Tuesday, January 14, 2025

Tales of a Victorian sewer outlet

Brighton’s Victorian sewer system, constructed in the late 19th century (more or less 150 years ago), was a remarkable feat of engineering, one that revolutionised waste management in the town. The project, designed by Sir John Hawkshaw in collaboration with Sir Joseph Bazalgette, involved building a seven mile long, brick-lined sewer to transport sewage along the coast four miles beyond the borough boundary, to Telscombe Cliffs. This extensive network, spanning approximately 48 kilometers, was hand-dug by Victorian bricklayers using pickaxes, wheelbarrows, and steam-driven cranes.

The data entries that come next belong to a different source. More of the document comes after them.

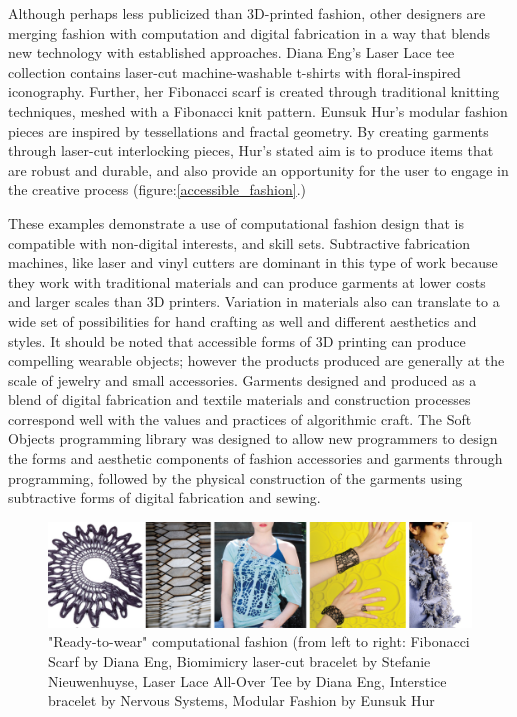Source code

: Although perhaps less publicized than 3D-printed fashion, other  designers are merging fashion with computation and digital fabrication in a way that blends new technology with established approaches. Diana Eng's Laser Lace tee collection contains laser-cut machine-washable t-shirts with floral-inspired iconography. Further, her Fibonacci scarf is created through traditional knitting techniques, meshed with a Fibonacci knit pattern. Eunsuk Hur's modular fashion pieces are inspired by tessellations and fractal geometry. By creating garments through laser-cut interlocking pieces, Hur's stated aim is to produce items that are robust and durable, and also provide an opportunity for the user to engage in the creative process (figure:\ref{accessible_fashion}.)

These examples demonstrate a use of computational fashion design that is compatible with non-digital interests, and skill sets. Subtractive fabrication machines, like laser and vinyl cutters are dominant in this type of work because they work with traditional materials and can produce garments at  lower costs and larger scales than 3D printers. Variation in materials also can translate to a wide set of possibilities for hand crafting as well and different aesthetics and styles. It should be noted that accessible forms of 3D printing can produce compelling wearable objects; however the products produced are generally at the scale of jewelry and small accessories. Garments designed and produced as a blend of digital fabrication and textile materials and construction processes correspond well with the values and practices of algorithmic craft. The Soft Objects programming library was designed to allow new programmers to design the forms and aesthetic components of fashion accessories and garments through programming, followed by the physical construction of the garments using subtractive forms of digital fabrication and sewing. 

\begin{center}
\begin{figure}[h!]
\includegraphics[width=6.5in]{images/accessible_fashion.png}
\caption{"Ready-to-wear" computational fashion (from left to right: Fibonacci Scarf by Diana Eng, Biomimicry laser-cut bracelet by Stefanie Nieuwenhuyse, Laser Lace All-Over Tee by Diana Eng, Interstice bracelet by Nervous Systems, Modular Fashion by Eunsuk Hur}
\label{fig:accessible_fashion}
\end{figure}
\end{center}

Several outfalls like this one beneath the Palace Pier Groyne were integrated into the city’s coastal structures. The groyne  was originally built in 1876 and called Aquarium Promenade Groyne (before being enlarged and named Albion Groyne). Originally designed to discharge stormwater, these outlets also carried raw sewage during heavy rains. The practice persisted, it seems, until the 1990s, when the sewage infrastructure underwent significant modernisation, one involving the construction of a huge storm tunnel, measuring five kilometers in length and six meters in width. Where once the overflow outfall discharged directly into the sea alongside Palace Pier, thereafter water dropped down a 100 foot shaft into the new storage tunnel. 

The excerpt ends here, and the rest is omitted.